• [Task statement]:
I need every line of the material below that includes the string "Tela".
Start of Records supplied
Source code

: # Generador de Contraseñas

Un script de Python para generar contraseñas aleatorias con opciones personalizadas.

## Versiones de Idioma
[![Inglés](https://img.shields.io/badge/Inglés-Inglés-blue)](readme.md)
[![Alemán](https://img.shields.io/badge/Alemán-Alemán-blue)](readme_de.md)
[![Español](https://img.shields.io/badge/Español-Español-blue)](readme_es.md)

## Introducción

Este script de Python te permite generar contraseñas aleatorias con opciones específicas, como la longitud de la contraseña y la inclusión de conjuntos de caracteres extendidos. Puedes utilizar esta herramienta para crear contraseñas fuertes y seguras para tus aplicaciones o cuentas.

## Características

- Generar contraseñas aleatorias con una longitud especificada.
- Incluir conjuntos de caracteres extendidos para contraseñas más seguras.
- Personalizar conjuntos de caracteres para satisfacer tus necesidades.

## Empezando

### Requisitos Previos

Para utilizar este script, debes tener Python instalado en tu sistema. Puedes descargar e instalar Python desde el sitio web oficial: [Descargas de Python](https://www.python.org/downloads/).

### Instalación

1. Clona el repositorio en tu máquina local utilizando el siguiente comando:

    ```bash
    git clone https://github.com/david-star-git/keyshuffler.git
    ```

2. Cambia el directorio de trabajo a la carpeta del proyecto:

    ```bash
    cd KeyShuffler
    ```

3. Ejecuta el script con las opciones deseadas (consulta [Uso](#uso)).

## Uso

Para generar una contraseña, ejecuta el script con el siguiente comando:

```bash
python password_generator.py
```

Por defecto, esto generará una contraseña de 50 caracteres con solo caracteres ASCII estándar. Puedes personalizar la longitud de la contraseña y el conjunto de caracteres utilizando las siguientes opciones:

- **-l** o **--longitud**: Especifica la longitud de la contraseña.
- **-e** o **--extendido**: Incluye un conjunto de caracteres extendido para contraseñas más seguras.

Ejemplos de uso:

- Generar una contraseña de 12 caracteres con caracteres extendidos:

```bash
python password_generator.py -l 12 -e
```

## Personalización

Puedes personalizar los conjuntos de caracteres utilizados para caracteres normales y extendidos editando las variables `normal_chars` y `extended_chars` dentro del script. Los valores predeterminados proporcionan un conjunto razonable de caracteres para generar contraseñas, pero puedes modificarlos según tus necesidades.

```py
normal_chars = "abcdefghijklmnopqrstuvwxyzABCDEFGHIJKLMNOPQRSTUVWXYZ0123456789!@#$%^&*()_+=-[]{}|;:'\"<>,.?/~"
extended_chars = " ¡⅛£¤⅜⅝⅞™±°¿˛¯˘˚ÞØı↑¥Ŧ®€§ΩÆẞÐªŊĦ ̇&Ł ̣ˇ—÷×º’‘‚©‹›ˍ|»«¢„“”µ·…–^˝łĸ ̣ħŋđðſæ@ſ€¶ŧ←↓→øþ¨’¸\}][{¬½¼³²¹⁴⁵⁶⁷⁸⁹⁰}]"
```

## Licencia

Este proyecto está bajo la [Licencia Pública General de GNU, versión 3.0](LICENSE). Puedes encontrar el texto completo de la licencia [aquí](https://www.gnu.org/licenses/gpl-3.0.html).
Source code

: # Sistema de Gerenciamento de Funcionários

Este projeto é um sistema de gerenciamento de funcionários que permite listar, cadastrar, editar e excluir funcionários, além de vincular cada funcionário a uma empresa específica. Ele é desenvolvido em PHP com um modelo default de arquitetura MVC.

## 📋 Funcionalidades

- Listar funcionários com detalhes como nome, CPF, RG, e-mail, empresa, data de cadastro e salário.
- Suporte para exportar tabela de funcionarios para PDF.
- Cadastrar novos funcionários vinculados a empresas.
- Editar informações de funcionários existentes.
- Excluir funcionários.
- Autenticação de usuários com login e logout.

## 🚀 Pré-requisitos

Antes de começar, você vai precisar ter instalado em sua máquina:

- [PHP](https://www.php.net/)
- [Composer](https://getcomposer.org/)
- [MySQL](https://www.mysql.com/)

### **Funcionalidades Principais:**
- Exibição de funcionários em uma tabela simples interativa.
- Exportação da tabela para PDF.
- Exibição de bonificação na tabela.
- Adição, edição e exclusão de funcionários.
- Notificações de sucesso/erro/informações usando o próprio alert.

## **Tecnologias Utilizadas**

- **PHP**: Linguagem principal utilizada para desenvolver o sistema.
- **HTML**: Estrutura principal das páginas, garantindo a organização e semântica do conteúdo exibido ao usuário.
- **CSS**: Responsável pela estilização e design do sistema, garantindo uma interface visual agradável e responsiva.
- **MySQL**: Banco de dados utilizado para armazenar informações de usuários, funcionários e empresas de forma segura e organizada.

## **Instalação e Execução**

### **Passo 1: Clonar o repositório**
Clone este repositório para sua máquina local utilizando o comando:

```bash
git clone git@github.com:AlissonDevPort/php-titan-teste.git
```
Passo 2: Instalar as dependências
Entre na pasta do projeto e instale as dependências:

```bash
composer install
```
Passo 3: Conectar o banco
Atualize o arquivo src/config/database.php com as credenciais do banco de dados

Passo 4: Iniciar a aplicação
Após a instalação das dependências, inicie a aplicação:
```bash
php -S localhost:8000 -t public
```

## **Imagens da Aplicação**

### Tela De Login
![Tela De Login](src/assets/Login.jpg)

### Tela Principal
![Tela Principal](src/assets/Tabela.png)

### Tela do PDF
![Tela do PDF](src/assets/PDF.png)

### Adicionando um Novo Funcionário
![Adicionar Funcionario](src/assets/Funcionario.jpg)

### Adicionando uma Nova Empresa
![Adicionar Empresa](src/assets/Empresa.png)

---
End of Records supplied
• [Answer area]:
### Tela De Login
![Tela De Login](src/assets/Login.jpg)
### Tela Principal
![Tela Principal](src/assets/Tabela.png)
### Tela do PDF
![Tela do PDF](src/assets/PDF.png)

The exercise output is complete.